It varies for my games, whether playing or running. If characters have overlapping backstory, I'll allow the fixer who calls the first ask them whether or not they know anyone who can do what the second guy does. Otherwise, always remember that the fixer is a fixer because he has a network of contacts. Every character should have some sort of contact; that's the route that the character gets sent to the meet, the fixer calling someone who suggests they call the character's contact, who calls the character and says, 'if you wanna make some money, be at Bluto's Bar on Berkley Bend at 9 PM tonight. Ask for Aaron.' It all comes from the same fixer, but it appears to be indirect, which is the point.
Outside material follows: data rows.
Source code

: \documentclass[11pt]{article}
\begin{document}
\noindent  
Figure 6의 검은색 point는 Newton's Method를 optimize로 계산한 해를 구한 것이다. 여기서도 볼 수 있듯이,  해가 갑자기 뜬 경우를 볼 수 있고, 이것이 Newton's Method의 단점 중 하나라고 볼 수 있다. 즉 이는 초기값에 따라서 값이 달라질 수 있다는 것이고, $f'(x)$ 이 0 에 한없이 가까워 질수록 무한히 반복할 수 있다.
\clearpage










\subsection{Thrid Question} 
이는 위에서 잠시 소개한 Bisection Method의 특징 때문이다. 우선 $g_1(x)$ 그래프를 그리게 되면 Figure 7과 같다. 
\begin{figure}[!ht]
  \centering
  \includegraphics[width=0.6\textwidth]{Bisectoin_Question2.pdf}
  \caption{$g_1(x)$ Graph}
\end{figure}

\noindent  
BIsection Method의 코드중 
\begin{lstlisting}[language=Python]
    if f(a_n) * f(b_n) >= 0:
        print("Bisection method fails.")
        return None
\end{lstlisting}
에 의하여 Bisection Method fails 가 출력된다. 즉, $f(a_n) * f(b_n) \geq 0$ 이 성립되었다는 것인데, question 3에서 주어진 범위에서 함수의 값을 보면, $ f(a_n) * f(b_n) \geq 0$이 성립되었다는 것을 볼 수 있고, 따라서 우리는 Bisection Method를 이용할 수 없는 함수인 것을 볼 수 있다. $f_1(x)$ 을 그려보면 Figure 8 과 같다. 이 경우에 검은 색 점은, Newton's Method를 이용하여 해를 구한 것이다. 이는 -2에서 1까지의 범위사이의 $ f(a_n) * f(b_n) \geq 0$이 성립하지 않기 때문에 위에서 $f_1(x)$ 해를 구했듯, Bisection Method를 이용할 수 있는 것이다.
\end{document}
Another good way to do it is what was used in one of the Season 1 missions - the one where they're in the park, being guards for a fixer's meeting. Each fixer proposes someone (i.e. the PCs) in order to basically make sure that a) the meet is secure and b) they aren't screwed over by the other guys. Afterwards, well, PCs being what they are, they exchange contact information and 'hey, I got a Johnson on the line, and I need some of your kind of back-up. You in?'
Alternately - and this is one of my favorite ways to do it - everyone makes four or five different characters, essentially one of each sort of 'type' - combat, magic, matrix, social, vehicle. Those characters essentially make up their own small 'network' of associated runners, and depending on what the run needs and the player(s) want to play, they pull out a different character. The unplayed characters get some amount of karma/cash - 80%, for example - in order to keep up with the others, but there's a lot of flexibility with this sort of 'stable'.